══ SUPPLIED ENTRIES

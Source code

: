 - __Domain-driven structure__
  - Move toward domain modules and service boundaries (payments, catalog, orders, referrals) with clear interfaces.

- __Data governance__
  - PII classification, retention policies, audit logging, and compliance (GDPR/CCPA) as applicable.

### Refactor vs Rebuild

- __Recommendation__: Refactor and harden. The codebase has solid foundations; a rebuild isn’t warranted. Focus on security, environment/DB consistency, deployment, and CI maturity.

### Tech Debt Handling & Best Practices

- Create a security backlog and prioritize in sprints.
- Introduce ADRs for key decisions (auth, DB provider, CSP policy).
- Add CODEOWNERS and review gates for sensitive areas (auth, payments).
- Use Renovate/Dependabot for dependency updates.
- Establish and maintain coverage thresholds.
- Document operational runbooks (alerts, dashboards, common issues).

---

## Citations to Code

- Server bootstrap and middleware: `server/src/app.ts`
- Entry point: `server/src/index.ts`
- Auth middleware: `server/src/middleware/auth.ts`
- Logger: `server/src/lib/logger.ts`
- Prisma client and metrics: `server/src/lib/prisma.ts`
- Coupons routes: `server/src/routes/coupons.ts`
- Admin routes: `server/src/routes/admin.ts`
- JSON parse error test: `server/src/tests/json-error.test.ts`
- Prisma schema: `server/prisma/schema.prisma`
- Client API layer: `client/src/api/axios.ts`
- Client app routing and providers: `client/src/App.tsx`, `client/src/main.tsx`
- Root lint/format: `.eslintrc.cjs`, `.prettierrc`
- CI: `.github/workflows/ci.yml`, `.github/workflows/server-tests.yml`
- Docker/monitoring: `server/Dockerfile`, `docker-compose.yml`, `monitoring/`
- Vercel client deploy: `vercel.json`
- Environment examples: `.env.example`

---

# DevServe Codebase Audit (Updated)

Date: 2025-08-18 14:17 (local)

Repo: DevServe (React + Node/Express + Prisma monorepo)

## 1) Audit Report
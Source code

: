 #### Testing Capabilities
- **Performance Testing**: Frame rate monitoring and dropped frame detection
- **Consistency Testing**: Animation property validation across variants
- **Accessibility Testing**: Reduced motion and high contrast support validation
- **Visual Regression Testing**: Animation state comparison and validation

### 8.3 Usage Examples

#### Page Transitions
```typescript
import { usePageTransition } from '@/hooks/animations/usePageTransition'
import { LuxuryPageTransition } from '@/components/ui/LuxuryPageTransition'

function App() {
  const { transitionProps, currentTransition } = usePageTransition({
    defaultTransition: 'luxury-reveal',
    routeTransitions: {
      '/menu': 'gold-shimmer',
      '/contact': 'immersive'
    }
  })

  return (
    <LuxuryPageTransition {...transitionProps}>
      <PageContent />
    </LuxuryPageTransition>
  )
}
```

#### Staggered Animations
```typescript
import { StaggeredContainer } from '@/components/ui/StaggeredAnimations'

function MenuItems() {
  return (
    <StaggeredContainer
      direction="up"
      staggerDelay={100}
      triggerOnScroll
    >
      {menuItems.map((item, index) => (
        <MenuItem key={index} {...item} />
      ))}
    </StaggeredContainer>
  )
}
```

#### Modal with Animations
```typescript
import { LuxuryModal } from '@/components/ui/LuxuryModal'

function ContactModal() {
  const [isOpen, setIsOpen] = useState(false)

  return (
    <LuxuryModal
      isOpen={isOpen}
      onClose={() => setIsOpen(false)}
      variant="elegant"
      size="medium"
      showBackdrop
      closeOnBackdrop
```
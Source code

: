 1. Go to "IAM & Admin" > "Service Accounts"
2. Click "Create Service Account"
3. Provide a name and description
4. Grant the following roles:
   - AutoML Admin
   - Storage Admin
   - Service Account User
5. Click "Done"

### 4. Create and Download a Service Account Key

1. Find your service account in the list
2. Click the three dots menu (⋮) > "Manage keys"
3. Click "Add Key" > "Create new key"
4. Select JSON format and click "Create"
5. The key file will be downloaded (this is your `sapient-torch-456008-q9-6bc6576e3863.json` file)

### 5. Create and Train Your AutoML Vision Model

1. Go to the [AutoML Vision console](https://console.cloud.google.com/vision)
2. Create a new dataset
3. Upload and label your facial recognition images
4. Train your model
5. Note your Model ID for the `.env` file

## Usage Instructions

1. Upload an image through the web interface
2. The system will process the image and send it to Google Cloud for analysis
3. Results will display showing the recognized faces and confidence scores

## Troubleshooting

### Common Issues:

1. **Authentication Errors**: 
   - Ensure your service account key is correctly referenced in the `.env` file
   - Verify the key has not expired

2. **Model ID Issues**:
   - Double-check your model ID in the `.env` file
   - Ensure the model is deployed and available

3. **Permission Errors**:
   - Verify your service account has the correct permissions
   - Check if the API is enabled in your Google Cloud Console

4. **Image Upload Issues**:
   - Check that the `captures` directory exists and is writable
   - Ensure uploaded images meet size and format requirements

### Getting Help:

════

# [WORK TASK]
Scan the data for the string "Ensure" and copy each line in which it occurs.

# [TASK ANSWER]
   - Ensure your service account key is correctly referenced in the `.env` file
   - Ensure the model is deployed and available
   - Ensure uploaded images meet size and format requirements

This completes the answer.